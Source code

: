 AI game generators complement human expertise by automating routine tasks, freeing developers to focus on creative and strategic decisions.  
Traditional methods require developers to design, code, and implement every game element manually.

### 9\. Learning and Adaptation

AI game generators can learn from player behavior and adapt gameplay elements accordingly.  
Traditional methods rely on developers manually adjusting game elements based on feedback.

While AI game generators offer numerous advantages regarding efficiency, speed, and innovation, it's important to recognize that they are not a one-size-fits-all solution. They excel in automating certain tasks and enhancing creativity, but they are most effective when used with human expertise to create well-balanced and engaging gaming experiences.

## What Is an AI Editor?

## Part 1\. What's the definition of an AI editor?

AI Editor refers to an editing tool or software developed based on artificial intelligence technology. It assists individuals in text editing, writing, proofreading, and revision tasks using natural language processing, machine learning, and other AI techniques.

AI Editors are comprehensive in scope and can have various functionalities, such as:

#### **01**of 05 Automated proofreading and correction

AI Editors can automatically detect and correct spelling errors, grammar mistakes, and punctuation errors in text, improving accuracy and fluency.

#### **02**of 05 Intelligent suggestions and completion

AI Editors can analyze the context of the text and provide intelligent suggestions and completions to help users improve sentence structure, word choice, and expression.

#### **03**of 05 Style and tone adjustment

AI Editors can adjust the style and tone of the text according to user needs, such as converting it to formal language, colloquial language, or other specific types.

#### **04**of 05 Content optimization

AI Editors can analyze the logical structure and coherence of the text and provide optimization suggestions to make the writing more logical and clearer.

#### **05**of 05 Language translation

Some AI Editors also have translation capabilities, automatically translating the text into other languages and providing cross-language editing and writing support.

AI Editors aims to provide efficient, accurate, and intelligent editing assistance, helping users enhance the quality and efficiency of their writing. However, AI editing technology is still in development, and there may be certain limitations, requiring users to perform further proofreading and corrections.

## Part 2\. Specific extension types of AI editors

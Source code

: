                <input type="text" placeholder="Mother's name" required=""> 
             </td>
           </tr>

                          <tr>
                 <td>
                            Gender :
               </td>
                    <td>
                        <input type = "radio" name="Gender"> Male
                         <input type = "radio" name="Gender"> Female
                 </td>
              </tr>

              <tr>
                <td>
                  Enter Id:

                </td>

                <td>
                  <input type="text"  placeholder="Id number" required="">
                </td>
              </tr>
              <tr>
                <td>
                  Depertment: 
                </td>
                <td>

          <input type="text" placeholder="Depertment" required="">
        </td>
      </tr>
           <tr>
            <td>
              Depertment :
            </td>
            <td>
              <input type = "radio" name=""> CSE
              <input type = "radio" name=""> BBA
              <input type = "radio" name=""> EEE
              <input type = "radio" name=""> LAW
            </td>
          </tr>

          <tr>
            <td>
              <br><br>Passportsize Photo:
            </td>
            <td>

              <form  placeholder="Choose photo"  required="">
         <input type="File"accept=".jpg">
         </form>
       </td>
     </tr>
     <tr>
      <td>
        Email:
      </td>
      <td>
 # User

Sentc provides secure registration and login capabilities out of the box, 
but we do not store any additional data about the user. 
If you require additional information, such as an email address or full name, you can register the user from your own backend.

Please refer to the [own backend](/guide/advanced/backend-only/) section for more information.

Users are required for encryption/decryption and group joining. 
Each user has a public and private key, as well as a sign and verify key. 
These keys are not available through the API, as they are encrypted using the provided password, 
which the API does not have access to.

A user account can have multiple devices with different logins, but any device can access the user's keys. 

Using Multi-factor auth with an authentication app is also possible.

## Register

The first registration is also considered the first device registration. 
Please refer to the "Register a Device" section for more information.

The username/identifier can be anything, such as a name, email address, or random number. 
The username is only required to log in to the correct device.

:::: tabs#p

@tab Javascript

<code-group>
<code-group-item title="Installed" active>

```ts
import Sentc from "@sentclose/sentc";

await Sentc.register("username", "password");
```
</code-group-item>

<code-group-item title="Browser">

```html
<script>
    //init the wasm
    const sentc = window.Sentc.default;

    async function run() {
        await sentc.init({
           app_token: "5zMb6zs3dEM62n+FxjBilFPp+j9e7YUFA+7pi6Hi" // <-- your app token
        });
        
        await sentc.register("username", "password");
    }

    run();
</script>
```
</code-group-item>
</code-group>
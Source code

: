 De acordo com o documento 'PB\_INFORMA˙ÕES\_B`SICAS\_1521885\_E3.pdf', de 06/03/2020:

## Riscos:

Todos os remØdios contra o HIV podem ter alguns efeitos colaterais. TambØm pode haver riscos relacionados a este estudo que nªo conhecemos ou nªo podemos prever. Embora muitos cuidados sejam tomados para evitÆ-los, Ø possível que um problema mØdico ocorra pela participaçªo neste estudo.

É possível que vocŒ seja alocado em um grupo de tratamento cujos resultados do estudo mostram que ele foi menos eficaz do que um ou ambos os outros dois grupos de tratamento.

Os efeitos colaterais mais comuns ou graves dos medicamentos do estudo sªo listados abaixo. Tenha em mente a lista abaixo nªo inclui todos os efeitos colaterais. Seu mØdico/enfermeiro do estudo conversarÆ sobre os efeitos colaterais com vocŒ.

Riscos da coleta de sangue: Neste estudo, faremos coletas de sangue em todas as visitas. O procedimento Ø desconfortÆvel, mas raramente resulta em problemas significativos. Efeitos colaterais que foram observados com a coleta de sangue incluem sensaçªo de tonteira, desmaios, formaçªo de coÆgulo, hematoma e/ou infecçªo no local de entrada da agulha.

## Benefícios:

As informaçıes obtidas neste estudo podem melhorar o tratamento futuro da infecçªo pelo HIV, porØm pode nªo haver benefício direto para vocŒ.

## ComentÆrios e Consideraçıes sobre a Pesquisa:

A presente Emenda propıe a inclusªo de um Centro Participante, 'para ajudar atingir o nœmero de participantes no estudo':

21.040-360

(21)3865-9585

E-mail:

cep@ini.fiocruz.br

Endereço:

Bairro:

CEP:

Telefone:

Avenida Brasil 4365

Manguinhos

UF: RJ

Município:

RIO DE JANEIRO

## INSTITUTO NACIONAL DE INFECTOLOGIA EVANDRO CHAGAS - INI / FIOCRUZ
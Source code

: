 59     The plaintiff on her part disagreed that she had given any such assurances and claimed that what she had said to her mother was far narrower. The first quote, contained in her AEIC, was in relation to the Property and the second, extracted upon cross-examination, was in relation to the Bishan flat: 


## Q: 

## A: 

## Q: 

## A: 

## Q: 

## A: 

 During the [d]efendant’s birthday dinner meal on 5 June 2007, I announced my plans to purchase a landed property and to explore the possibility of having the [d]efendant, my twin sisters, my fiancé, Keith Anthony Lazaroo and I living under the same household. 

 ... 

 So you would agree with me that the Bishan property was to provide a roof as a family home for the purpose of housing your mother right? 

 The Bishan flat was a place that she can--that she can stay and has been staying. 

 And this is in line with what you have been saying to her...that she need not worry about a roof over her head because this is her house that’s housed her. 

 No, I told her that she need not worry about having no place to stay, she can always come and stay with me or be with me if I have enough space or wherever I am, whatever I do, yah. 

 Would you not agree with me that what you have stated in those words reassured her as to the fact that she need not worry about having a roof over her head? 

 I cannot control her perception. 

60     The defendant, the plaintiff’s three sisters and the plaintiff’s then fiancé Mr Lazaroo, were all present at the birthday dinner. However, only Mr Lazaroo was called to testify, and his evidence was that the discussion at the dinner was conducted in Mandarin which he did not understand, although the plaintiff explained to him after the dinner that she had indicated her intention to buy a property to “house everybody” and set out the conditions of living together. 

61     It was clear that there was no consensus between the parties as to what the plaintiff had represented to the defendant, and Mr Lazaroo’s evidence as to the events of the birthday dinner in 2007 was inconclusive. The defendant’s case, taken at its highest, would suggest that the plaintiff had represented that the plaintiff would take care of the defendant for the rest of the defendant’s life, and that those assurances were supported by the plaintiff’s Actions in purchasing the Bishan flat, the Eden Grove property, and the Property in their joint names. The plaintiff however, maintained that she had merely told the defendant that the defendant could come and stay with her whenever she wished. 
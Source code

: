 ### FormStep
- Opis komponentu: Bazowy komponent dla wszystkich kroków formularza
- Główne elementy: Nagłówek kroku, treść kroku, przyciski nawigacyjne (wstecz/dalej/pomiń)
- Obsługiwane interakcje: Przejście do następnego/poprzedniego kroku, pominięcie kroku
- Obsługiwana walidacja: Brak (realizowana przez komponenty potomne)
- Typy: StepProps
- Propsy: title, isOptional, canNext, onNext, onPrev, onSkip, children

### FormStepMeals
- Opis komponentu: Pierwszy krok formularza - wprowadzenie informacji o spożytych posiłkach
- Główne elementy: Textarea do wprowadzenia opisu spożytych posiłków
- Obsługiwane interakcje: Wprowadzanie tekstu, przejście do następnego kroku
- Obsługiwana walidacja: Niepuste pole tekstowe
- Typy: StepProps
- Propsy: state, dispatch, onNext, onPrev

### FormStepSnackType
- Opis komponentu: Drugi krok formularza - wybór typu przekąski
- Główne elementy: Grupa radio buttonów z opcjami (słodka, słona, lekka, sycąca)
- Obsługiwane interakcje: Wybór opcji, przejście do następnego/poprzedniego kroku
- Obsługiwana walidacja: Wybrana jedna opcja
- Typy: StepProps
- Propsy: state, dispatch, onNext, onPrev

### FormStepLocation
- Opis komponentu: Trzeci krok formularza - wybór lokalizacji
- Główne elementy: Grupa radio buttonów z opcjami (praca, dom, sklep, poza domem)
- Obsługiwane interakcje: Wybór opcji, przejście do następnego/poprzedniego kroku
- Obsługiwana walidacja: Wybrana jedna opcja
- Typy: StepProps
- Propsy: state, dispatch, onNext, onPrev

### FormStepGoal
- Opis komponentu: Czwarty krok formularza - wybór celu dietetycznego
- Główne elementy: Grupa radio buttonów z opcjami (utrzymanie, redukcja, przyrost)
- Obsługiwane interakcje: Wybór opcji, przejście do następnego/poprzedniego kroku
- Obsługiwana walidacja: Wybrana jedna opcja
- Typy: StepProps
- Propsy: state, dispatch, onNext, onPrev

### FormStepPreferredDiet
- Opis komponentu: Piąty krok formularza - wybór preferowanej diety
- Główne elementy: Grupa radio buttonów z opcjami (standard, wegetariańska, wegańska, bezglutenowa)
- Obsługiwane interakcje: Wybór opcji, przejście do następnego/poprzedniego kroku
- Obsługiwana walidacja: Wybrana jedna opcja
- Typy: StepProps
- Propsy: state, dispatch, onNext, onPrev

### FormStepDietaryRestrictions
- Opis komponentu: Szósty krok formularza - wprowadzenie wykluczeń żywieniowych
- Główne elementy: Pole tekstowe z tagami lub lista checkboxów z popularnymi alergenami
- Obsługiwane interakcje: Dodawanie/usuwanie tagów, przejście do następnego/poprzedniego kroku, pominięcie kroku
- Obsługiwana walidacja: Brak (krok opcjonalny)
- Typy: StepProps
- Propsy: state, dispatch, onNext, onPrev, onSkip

········

Which lines of the data hold the string "Grupa"? Return each of them.

- Główne elementy: Grupa radio buttonów z opcjami (słodka, słona, lekka, sycąca)
- Główne elementy: Grupa radio buttonów z opcjami (praca, dom, sklep, poza domem)
- Główne elementy: Grupa radio buttonów z opcjami (utrzymanie, redukcja, przyrost)
- Główne elementy: Grupa radio buttonów z opcjami (standard, wegetariańska, wegańska, bezglutenowa)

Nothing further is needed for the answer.